_REQUIRED ACTION_
Skip any pictures. Repeat the data exactly, from its first line through the line that holds "## Repositories", both included.

_DATA SHOWN_
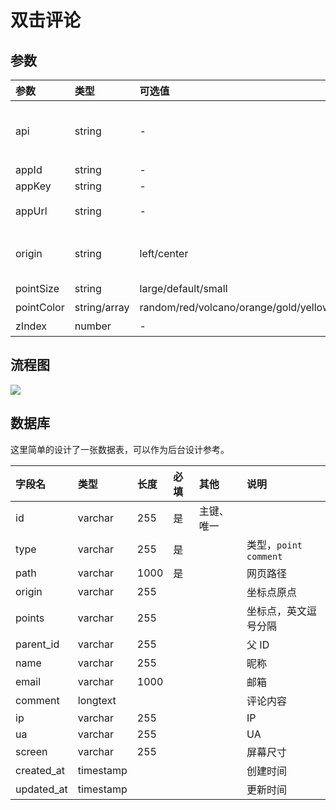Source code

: # 双击评论

## 参数

| 参数 | 类型 | 可选值 | 默认值 | 说明 |
|:---|:---|:---|:---|:---|
| api | string | - | - | 接口地址，和 appId,appKey 二选一，优先于 appId,appKey |
| appId | string | - | - | LeanCloud AppId |
| appKey | string | - | - | LeanCloud AppKey |
| appUrl | string | - | - | LeanCloud 绑定域名 |
| origin | string | left/center | center | 坐标点原点，`left: [0, 0]` `center: [window.innerWidth / 2, 0]` |
| pointSize | string | large/default/small | default | 坐标点尺寸 |
| pointColor | string/array | random/red/volcano/orange/gold/yellow/lime/green/cyan/blue/geekblue/purple/magenta | random | 坐标点颜色 |
| zIndex | number | - | 999 | 坐标点层级 |

## 流程图

![](http://assets.processon.com/chart_image/5fc5bf5a7d9c082f44848884.png)

## 数据库

这里简单的设计了一张数据表，可以作为后台设计参考。

| 字段名 | 类型 | 长度 | 必填 | 其他 | 说明 |
|:---|:---|:---|:---|:---|:---|
| id | varchar | 255 | 是 | 主键、唯一 |  |
| type | varchar | 255 | 是 |  | 类型，`point` `comment` |
| path | varchar | 1000 | 是 |  | 网页路径 |
| origin | varchar | 255 |  |  | 坐标点原点 |
| points | varchar | 255 |  |  | 坐标点，英文逗号分隔 |
| parent_id | varchar | 255 |  |  | 父 ID |
| name | varchar | 255 |  |  | 昵称 |
| email | varchar | 1000 |  |  | 邮箱 |
| comment | longtext |  |  |  | 评论内容 |
| ip | varchar | 255 |  |  | IP |
| ua | varchar | 255 |  |  | UA |
| screen | varchar | 255 |  |  | 屏幕尺寸 |
| created_at | timestamp |  |  |  | 创建时间 |
| updated_at | timestamp |  |  |  | 更新时间 |
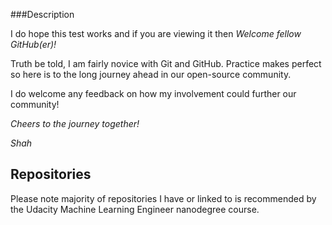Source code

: ###Description 

I do hope this test works and if you are viewing it then *Welcome fellow GitHub(er)!* 

Truth be told, I am fairly novice with Git and GitHub. Practice makes perfect so here is to the long journey ahead in our open-source community.

I do welcome any feedback on how my involvement could further  our community!

_Cheers to the journey together!_

 _Shah_ 

## Repositories
Please note majority of repositories I have or linked to is recommended by the Udacity Machine Learning Engineer nanodegree course.


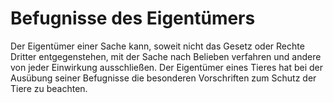 # Befugnisse des Eigentümers

Der Eigentümer einer Sache kann, soweit nicht das Gesetz oder Rechte Dritter entgegenstehen, mit der Sache nach Belieben verfahren und andere von jeder Einwirkung ausschließen. Der Eigentümer eines Tieres hat bei der Ausübung seiner Befugnisse die besonderen Vorschriften zum Schutz der Tiere zu beachten.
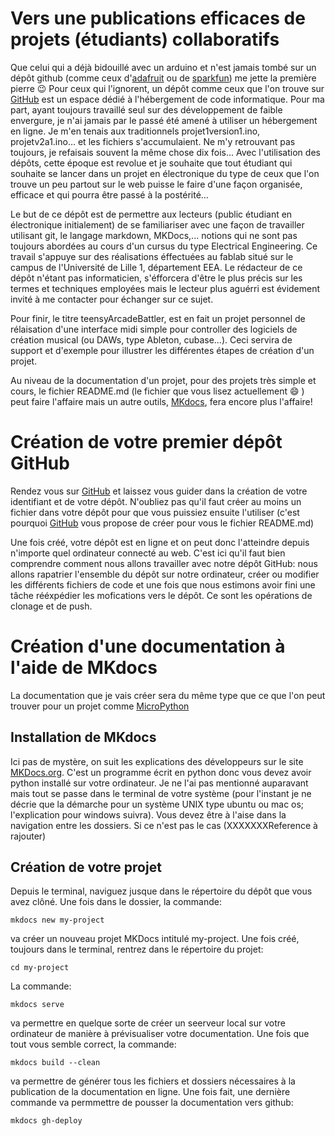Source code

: # Vers une publications efficaces de projets (étudiants) collaboratifs
  Que celui qui a déjà bidouillé avec un arduino et  n'est jamais tombé sur un dépôt github (comme ceux d'[adafruit](https://github.com/adafruit) ou de [sparkfun](https://github.com/sparkfun)) me jette la première pierre :wink:
  Pour ceux qui l'ignorent, un dépôt comme ceux que l'on trouve sur [GitHub](https://github.com/sparkfun) est un espace dédié à l'hébergement de code informatique. Pour ma part, ayant toujours travaillé seul sur des développement de faible envergure, je n'ai jamais par le passé été amené à utiliser un hébergement en ligne. Je m'en tenais aux traditionnels projet1version1.ino, projetv2a1.ino... et les fichiers s'accumulaient. Ne m'y retrouvant pas toujours, je refaisais souvent la même chose dix fois... Avec l'utilisation des dépôts, cette époque est revolue et je souhaite que tout étudiant qui souhaite se lancer dans un projet en électronique du type de ceux que l'on trouve un peu partout sur le web puisse le faire d'une façon organisée, efficace et qui pourra être passé à la postérité...

  Le but de ce dépôt est de permettre aux lecteurs (public étudiant en électronique initialement) de se familiariser avec une façon de travailler utilisant git, le langage markdown, MKDocs,... notions qui ne sont pas toujours abordées au cours d'un cursus du type Electrical Engineering. Ce travail s'appuye sur des réalisations éffectuées au fablab situé sur le campus de l'Université de Lille 1, département EEA.
  Le rédacteur de ce dépôt n'étant pas informaticien, s'éfforcera d'être le plus précis sur les termes et techniques employées mais le lecteur plus aguérri est évidement invité à me contacter pour échanger sur ce sujet.

  Pour finir, le titre teensyArcadeBattler, est en fait un projet personnel de rélaisation d'une interface midi simple pour controller des logiciels de création musical (ou DAWs, type Ableton, cubase...). Ceci servira de support et d'exemple pour illustrer les différentes étapes de création d'un projet.

  Au niveau de la documentation d'un projet, pour des projets très simple et cours, le fichier README.md (le fichier que vous lisez actuellement :smile: ) peut faire l'affaire mais un autre outils, [MKdocs](http://www.mkdocs.org/), fera encore plus l'affaire!

# Création de votre premier dépôt GitHub
Rendez vous sur [GitHub](http://github.com) et laissez vous guider dans la création de votre identifiant et de votre dépôt. N'oubliez pas qu'il faut créer au moins un fichier dans votre dépôt pour que vous puissiez ensuite l'utiliser (c'est pourquoi [GitHub](http://github.com) vous propose de créer pour vous le fichier README.md)

Une fois créé, votre dépôt est en ligne et on peut donc l'atteindre depuis n'importe quel ordinateur connecté au web. C'est ici qu'il faut bien comprendre comment nous allons travailler avec notre dépôt GitHub: nous allons rapatrier l'ensemble du dépôt sur notre ordinateur, créer ou modifier les différents fichiers de code et une fois que nous estimons avoir fini une tâche rééxpédier les mofications vers le dépôt. Ce sont les opérations de clonage et de push.


# Création d'une documentation à l'aide de MKdocs  

La documentation que je vais créer sera du même type que ce que l'on peut trouver pour un projet comme [MicroPython](http://docs.micropython.org/en/latest/esp8266/)

## Installation de MKdocs

Ici pas de mystère, on suit les explications des développeurs sur le site [MKDocs.org](http://www.mkdocs.org/#installation). C'est un programme écrit en python donc vous devez avoir python installé sur votre ordinateur.
Je ne l'ai pas mentionné auparavant mais tout se passe dans le terminal de votre système (pour l'instant je ne décrie que la démarche pour un système UNIX type ubuntu ou mac os; l'explication pour windows suivra). Vous devez être à l'aise dans la navigation entre les dossiers. Si ce n'est pas le cas (XXXXXXXReference à rajouter)

## Création de votre projet
Depuis le terminal, naviguez jusque dans le répertoire du dépôt que vous avez clôné. Une fois dans le dossier, la commande:

    mkdocs new my-project
va créer un nouveau projet MKDocs intitulé my-project.
Une fois créé, toujours dans le terminal, rentrez dans le répertoire du projet:

    cd my-project

La commande:

    mkdocs serve

va permettre en quelque sorte de créer un seerveur local sur votre ordinateur de manière à prévisualiser votre documentation.
Une fois que tout vous semble correct, la commande:

    mkdocs build --clean

va permettre de générer tous les fichiers et dossiers nécessaires à la publication de la documentation en ligne. Une fois fait, une dernière commande va permmettre de pousser la documentation vers github:

    mkdocs gh-deploy
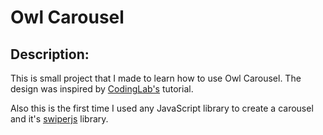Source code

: # Owl Carousel

## Description: 
This is small project that I made to learn how to use Owl Carousel. The design was inspired by [CodingLab's](https://www.youtube.com/watch?v=BKKcGb80MOs) tutorial. 

Also this is the first time I used any JavaScript library to create a carousel and it's [swiperjs](https://www.swiperjs.com) library. 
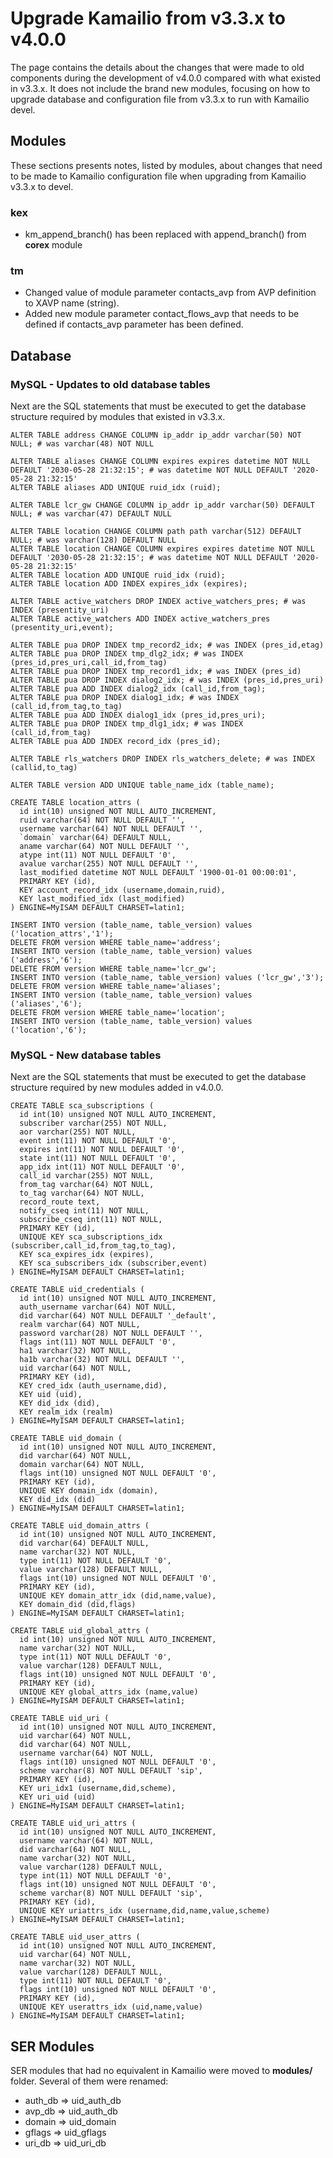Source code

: # Upgrade Kamailio from v3.3.x to v4.0.0

The page contains the details about the changes that were made to old
components during the development of v4.0.0 compared with what existed
in v3.3.x. It does not include the brand new modules, focusing on how to
upgrade database and configuration file from v3.3.x to run with Kamailio
devel.

## Modules

These sections presents notes, listed by modules, about changes that
need to be made to Kamailio configuration file when upgrading from
Kamailio v3.3.x to devel.

### kex

- km_append_branch() has been replaced with append_branch() from
    **corex** module

### tm

- Changed value of module parameter contacts_avp from AVP definition
    to XAVP name (string).
- Added new module parameter contact_flows_avp that needs to be
    defined if contacts_avp parameter has been defined.

## Database

### MySQL - Updates to old database tables

Next are the SQL statements that must be executed to get the database
structure required by modules that existed in v3.3.x.

    ALTER TABLE address CHANGE COLUMN ip_addr ip_addr varchar(50) NOT NULL; # was varchar(48) NOT NULL

    ALTER TABLE aliases CHANGE COLUMN expires expires datetime NOT NULL DEFAULT '2030-05-28 21:32:15'; # was datetime NOT NULL DEFAULT '2020-05-28 21:32:15'
    ALTER TABLE aliases ADD UNIQUE ruid_idx (ruid);

    ALTER TABLE lcr_gw CHANGE COLUMN ip_addr ip_addr varchar(50) DEFAULT NULL; # was varchar(47) DEFAULT NULL

    ALTER TABLE location CHANGE COLUMN path path varchar(512) DEFAULT NULL; # was varchar(128) DEFAULT NULL
    ALTER TABLE location CHANGE COLUMN expires expires datetime NOT NULL DEFAULT '2030-05-28 21:32:15'; # was datetime NOT NULL DEFAULT '2020-05-28 21:32:15'
    ALTER TABLE location ADD UNIQUE ruid_idx (ruid);
    ALTER TABLE location ADD INDEX expires_idx (expires);

    ALTER TABLE active_watchers DROP INDEX active_watchers_pres; # was INDEX (presentity_uri)
    ALTER TABLE active_watchers ADD INDEX active_watchers_pres (presentity_uri,event);

    ALTER TABLE pua DROP INDEX tmp_record2_idx; # was INDEX (pres_id,etag)
    ALTER TABLE pua DROP INDEX tmp_dlg2_idx; # was INDEX (pres_id,pres_uri,call_id,from_tag)
    ALTER TABLE pua DROP INDEX tmp_record1_idx; # was INDEX (pres_id)
    ALTER TABLE pua DROP INDEX dialog2_idx; # was INDEX (pres_id,pres_uri)
    ALTER TABLE pua ADD INDEX dialog2_idx (call_id,from_tag);
    ALTER TABLE pua DROP INDEX dialog1_idx; # was INDEX (call_id,from_tag,to_tag)
    ALTER TABLE pua ADD INDEX dialog1_idx (pres_id,pres_uri);
    ALTER TABLE pua DROP INDEX tmp_dlg1_idx; # was INDEX (call_id,from_tag)
    ALTER TABLE pua ADD INDEX record_idx (pres_id);

    ALTER TABLE rls_watchers DROP INDEX rls_watchers_delete; # was INDEX (callid,to_tag)

    ALTER TABLE version ADD UNIQUE table_name_idx (table_name);

    CREATE TABLE location_attrs (
      id int(10) unsigned NOT NULL AUTO_INCREMENT,
      ruid varchar(64) NOT NULL DEFAULT '',
      username varchar(64) NOT NULL DEFAULT '',
      `domain` varchar(64) DEFAULT NULL,
      aname varchar(64) NOT NULL DEFAULT '',
      atype int(11) NOT NULL DEFAULT '0',
      avalue varchar(255) NOT NULL DEFAULT '',
      last_modified datetime NOT NULL DEFAULT '1900-01-01 00:00:01',
      PRIMARY KEY (id),
      KEY account_record_idx (username,domain,ruid),
      KEY last_modified_idx (last_modified)
    ) ENGINE=MyISAM DEFAULT CHARSET=latin1;

    INSERT INTO version (table_name, table_version) values ('location_attrs','1');
    DELETE FROM version WHERE table_name='address';
    INSERT INTO version (table_name, table_version) values ('address','6');
    DELETE FROM version WHERE table_name='lcr_gw';
    INSERT INTO version (table_name, table_version) values ('lcr_gw','3');
    DELETE FROM version WHERE table_name='aliases';
    INSERT INTO version (table_name, table_version) values ('aliases','6');
    DELETE FROM version WHERE table_name='location';
    INSERT INTO version (table_name, table_version) values ('location','6');

### MySQL - New database tables

Next are the SQL statements that must be executed to get the database
structure required by new modules added in v4.0.0.

    CREATE TABLE sca_subscriptions (
      id int(10) unsigned NOT NULL AUTO_INCREMENT,
      subscriber varchar(255) NOT NULL,
      aor varchar(255) NOT NULL,
      event int(11) NOT NULL DEFAULT '0',
      expires int(11) NOT NULL DEFAULT '0',
      state int(11) NOT NULL DEFAULT '0',
      app_idx int(11) NOT NULL DEFAULT '0',
      call_id varchar(255) NOT NULL,
      from_tag varchar(64) NOT NULL,
      to_tag varchar(64) NOT NULL,
      record_route text,
      notify_cseq int(11) NOT NULL,
      subscribe_cseq int(11) NOT NULL,
      PRIMARY KEY (id),
      UNIQUE KEY sca_subscriptions_idx (subscriber,call_id,from_tag,to_tag),
      KEY sca_expires_idx (expires),
      KEY sca_subscribers_idx (subscriber,event)
    ) ENGINE=MyISAM DEFAULT CHARSET=latin1;

    CREATE TABLE uid_credentials (
      id int(10) unsigned NOT NULL AUTO_INCREMENT,
      auth_username varchar(64) NOT NULL,
      did varchar(64) NOT NULL DEFAULT '_default',
      realm varchar(64) NOT NULL,
      password varchar(28) NOT NULL DEFAULT '',
      flags int(11) NOT NULL DEFAULT '0',
      ha1 varchar(32) NOT NULL,
      ha1b varchar(32) NOT NULL DEFAULT '',
      uid varchar(64) NOT NULL,
      PRIMARY KEY (id),
      KEY cred_idx (auth_username,did),
      KEY uid (uid),
      KEY did_idx (did),
      KEY realm_idx (realm)
    ) ENGINE=MyISAM DEFAULT CHARSET=latin1;

    CREATE TABLE uid_domain (
      id int(10) unsigned NOT NULL AUTO_INCREMENT,
      did varchar(64) NOT NULL,
      domain varchar(64) NOT NULL,
      flags int(10) unsigned NOT NULL DEFAULT '0',
      PRIMARY KEY (id),
      UNIQUE KEY domain_idx (domain),
      KEY did_idx (did)
    ) ENGINE=MyISAM DEFAULT CHARSET=latin1;

    CREATE TABLE uid_domain_attrs (
      id int(10) unsigned NOT NULL AUTO_INCREMENT,
      did varchar(64) DEFAULT NULL,
      name varchar(32) NOT NULL,
      type int(11) NOT NULL DEFAULT '0',
      value varchar(128) DEFAULT NULL,
      flags int(10) unsigned NOT NULL DEFAULT '0',
      PRIMARY KEY (id),
      UNIQUE KEY domain_attr_idx (did,name,value),
      KEY domain_did (did,flags)
    ) ENGINE=MyISAM DEFAULT CHARSET=latin1;

    CREATE TABLE uid_global_attrs (
      id int(10) unsigned NOT NULL AUTO_INCREMENT,
      name varchar(32) NOT NULL,
      type int(11) NOT NULL DEFAULT '0',
      value varchar(128) DEFAULT NULL,
      flags int(10) unsigned NOT NULL DEFAULT '0',
      PRIMARY KEY (id),
      UNIQUE KEY global_attrs_idx (name,value)
    ) ENGINE=MyISAM DEFAULT CHARSET=latin1;

    CREATE TABLE uid_uri (
      id int(10) unsigned NOT NULL AUTO_INCREMENT,
      uid varchar(64) NOT NULL,
      did varchar(64) NOT NULL,
      username varchar(64) NOT NULL,
      flags int(10) unsigned NOT NULL DEFAULT '0',
      scheme varchar(8) NOT NULL DEFAULT 'sip',
      PRIMARY KEY (id),
      KEY uri_idx1 (username,did,scheme),
      KEY uri_uid (uid)
    ) ENGINE=MyISAM DEFAULT CHARSET=latin1;

    CREATE TABLE uid_uri_attrs (
      id int(10) unsigned NOT NULL AUTO_INCREMENT,
      username varchar(64) NOT NULL,
      did varchar(64) NOT NULL,
      name varchar(32) NOT NULL,
      value varchar(128) DEFAULT NULL,
      type int(11) NOT NULL DEFAULT '0',
      flags int(10) unsigned NOT NULL DEFAULT '0',
      scheme varchar(8) NOT NULL DEFAULT 'sip',
      PRIMARY KEY (id),
      UNIQUE KEY uriattrs_idx (username,did,name,value,scheme)
    ) ENGINE=MyISAM DEFAULT CHARSET=latin1;

    CREATE TABLE uid_user_attrs (
      id int(10) unsigned NOT NULL AUTO_INCREMENT,
      uid varchar(64) NOT NULL,
      name varchar(32) NOT NULL,
      value varchar(128) DEFAULT NULL,
      type int(11) NOT NULL DEFAULT '0',
      flags int(10) unsigned NOT NULL DEFAULT '0',
      PRIMARY KEY (id),
      UNIQUE KEY userattrs_idx (uid,name,value)
    ) ENGINE=MyISAM DEFAULT CHARSET=latin1;

## SER Modules

SER modules that had no equivalent in Kamailio were moved to
**modules/** folder. Several of them were renamed:

- auth_db => uid_auth_db
- avp_db => uid_auth_db
- domain => uid_domain
- gflags => uid_gflags
- uri_db => uid_uri_db
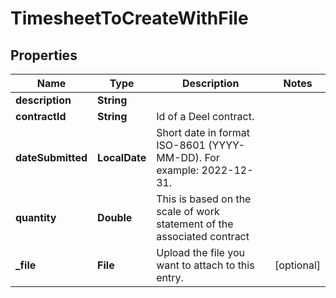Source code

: 

# TimesheetToCreateWithFile


## Properties

| Name | Type | Description | Notes |
|------------ | ------------- | ------------- | -------------|
|**description** | **String** |  |  |
|**contractId** | **String** | Id of a Deel contract. |  |
|**dateSubmitted** | **LocalDate** | Short date in format ISO-8601 (YYYY-MM-DD). For example: 2022-12-31. |  |
|**quantity** | **Double** | This is based on the scale of work statement of the associated contract |  |
|**_file** | **File** | Upload the file you want to attach to this entry. |  [optional] |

_REPLY_
Source code

: # 双击评论

## 参数

| 参数 | 类型 | 可选值 | 默认值 | 说明 |
|:---|:---|:---|:---|:---|
| api | string | - | - | 接口地址，和 appId,appKey 二选一，优先于 appId,appKey |
| appId | string | - | - | LeanCloud AppId |
| appKey | string | - | - | LeanCloud AppKey |
| appUrl | string | - | - | LeanCloud 绑定域名 |
| origin | string | left/center | center | 坐标点原点，`left: [0, 0]` `center: [window.innerWidth / 2, 0]` |
| pointSize | string | large/default/small | default | 坐标点尺寸 |
| pointColor | string/array | random/red/volcano/orange/gold/yellow/lime/green/cyan/blue/geekblue/purple/magenta | random | 坐标点颜色 |
| zIndex | number | - | 999 | 坐标点层级 |

## 流程图

![](http://assets.processon.com/chart_image/5fc5bf5a7d9c082f44848884.png)

## 数据库

这里简单的设计了一张数据表，可以作为后台设计参考。

| 字段名 | 类型 | 长度 | 必填 | 其他 | 说明 |
|:---|:---|:---|:---|:---|:---|
| id | varchar | 255 | 是 | 主键、唯一 |  |
| type | varchar | 255 | 是 |  | 类型，`point` `comment` |
| path | varchar | 1000 | 是 |  | 网页路径 |
| origin | varchar | 255 |  |  | 坐标点原点 |
| points | varchar | 255 |  |  | 坐标点，英文逗号分隔 |
| parent_id | varchar | 255 |  |  | 父 ID |
| name | varchar | 255 |  |  | 昵称 |
| email | varchar | 1000 |  |  | 邮箱 |
| comment | longtext |  |  |  | 评论内容 |
| ip | varchar | 255 |  |  | IP |
| ua | varchar | 255 |  |  | UA |
| screen | varchar | 255 |  |  | 屏幕尺寸 |
| created_at | timestamp |  |  |  | 创建时间 |
| updated_at | timestamp |  |  |  | 更新时间 |
Source code

: ###Description 

I do hope this test works and if you are viewing it then *Welcome fellow GitHub(er)!* 

Truth be told, I am fairly novice with Git and GitHub. Practice makes perfect so here is to the long journey ahead in our open-source community.

I do welcome any feedback on how my involvement could further  our community!

_Cheers to the journey together!_

 _Shah_ 

## Repositories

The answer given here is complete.